#300-win_club

300-win club

Statistical achievement in Major League Baseball

In Major League Baseball, the 300-win club is the group of pitchers who have won 300 or more games. Twenty-four pitchers have reached this milestone. This list does not include Bobby Mathews who won 297 in the major leagues plus several more in 1869 and 1870 before the major leagues were established in 1871. The San Francisco Giants are the only franchise to see four players reach 300 wins while on their roster: Tim Keefe in the Players' League, Christy Mathewson and Mickey Welch while the team was in New York, and most recently Randy Johnson.
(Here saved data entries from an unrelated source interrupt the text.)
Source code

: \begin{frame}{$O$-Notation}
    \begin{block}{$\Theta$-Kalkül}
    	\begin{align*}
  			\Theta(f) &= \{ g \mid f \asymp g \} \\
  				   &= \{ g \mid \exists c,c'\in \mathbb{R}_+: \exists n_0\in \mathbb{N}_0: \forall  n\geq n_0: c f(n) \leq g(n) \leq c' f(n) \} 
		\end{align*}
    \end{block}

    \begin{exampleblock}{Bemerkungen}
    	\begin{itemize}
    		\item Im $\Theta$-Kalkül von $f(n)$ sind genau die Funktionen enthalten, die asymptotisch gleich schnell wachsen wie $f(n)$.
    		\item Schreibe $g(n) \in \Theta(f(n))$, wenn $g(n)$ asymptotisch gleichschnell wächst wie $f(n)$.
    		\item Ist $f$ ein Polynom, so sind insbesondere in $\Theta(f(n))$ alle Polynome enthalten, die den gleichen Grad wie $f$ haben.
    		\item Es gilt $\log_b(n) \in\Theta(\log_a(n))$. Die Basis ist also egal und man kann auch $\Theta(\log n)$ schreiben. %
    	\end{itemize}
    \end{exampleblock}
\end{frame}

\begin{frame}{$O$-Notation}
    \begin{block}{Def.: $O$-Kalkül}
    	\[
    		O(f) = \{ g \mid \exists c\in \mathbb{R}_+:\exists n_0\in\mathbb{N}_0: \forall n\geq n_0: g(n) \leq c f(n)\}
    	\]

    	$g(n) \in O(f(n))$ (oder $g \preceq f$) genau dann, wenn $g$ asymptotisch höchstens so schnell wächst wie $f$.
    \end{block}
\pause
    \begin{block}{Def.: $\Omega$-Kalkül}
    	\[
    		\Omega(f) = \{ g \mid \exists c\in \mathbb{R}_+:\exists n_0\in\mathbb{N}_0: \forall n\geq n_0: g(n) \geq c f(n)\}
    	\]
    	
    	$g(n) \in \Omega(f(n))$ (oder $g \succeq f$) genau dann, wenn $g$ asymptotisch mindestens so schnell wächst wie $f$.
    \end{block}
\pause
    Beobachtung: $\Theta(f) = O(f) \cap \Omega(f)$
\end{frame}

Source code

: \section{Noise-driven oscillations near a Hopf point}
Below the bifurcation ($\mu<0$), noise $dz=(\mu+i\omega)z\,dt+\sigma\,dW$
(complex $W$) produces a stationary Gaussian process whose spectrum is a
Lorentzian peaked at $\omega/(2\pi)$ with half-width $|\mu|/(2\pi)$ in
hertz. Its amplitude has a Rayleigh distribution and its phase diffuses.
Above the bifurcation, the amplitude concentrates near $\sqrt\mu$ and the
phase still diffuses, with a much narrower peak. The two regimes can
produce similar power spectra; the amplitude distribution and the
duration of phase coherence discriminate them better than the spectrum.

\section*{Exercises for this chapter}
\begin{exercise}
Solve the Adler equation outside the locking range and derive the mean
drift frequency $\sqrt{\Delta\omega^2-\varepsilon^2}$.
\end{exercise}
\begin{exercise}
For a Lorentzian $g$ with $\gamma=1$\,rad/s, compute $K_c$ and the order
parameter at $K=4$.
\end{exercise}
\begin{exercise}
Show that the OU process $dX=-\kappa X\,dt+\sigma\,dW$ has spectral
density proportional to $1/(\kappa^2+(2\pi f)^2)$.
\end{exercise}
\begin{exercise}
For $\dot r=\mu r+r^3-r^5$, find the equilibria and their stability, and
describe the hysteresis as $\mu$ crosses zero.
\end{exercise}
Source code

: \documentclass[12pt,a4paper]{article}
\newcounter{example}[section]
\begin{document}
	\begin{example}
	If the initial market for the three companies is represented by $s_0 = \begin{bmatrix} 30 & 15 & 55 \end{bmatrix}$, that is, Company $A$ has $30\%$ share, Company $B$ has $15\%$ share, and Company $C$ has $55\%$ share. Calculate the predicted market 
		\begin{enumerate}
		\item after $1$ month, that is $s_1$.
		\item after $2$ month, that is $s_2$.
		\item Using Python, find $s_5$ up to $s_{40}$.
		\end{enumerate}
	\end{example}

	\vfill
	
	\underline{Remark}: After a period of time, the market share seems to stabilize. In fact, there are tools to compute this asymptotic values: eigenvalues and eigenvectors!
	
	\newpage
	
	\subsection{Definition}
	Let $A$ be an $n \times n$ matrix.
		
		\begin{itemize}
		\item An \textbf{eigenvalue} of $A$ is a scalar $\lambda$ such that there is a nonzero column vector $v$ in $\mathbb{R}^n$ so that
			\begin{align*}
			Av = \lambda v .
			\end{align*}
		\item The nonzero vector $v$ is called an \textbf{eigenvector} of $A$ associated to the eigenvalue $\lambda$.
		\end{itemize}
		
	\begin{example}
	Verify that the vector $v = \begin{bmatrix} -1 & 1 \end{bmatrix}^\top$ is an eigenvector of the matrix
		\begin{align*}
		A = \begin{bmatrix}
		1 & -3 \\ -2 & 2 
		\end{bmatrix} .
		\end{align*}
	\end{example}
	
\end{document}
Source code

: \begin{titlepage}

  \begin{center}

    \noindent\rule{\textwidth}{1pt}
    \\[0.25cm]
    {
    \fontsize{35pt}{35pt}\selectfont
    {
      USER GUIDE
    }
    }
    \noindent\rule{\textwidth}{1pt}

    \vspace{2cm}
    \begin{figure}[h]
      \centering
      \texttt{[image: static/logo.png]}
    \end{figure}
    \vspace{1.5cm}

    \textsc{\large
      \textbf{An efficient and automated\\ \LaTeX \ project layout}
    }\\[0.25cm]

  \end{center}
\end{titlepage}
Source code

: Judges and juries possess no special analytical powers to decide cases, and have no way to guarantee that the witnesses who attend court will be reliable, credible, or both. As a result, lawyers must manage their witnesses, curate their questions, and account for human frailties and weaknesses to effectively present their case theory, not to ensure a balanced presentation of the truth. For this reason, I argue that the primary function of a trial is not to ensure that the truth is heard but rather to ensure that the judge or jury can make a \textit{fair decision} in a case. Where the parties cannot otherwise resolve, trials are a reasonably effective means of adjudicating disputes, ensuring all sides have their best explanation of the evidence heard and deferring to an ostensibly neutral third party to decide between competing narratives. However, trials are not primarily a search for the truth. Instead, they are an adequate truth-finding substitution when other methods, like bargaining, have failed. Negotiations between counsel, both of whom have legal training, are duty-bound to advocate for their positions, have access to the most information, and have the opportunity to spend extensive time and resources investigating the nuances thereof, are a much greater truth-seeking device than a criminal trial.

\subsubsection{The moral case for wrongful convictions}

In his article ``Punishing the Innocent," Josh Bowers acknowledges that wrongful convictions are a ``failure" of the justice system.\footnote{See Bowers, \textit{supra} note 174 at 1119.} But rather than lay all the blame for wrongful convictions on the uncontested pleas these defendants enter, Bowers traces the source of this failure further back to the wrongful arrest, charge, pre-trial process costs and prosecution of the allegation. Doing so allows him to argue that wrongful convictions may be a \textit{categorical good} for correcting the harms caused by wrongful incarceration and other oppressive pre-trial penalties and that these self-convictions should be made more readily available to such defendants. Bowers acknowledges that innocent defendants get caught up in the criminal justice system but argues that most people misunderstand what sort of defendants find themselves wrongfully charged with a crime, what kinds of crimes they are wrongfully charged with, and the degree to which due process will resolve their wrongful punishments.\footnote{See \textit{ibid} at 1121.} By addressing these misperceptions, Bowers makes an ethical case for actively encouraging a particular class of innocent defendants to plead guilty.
Early in the history of professional baseball, many of the rules favored the pitcher over the batter; the distance pitchers threw to home plate was shorter than today, and pitchers were able to use foreign substances to alter the direction of the ball. Moreover, a schedule with rest days after most games allowed pitchers to start a far higher proportion of their team's games than modern pitchers do, typically every other game or even more. The first player to win 300 games was Pud Galvin in 1888. Seven pitchers recorded all or the majority of their career wins in the 19th century: Galvin, Cy Young, Kid Nichols, Keefe, John Clarkson, Charles Radbourn, and Welch. Four more pitchers joined the club in the first quarter of the 20th century: Mathewson, Walter Johnson, Eddie Plank, and Grover Cleveland Alexander. Young is the all-time leader in wins with 511, a mark that is considered unbreakable. If a modern-day pitcher won 20 games per season for 25 seasons, he would still be 11 games short of Young's mark.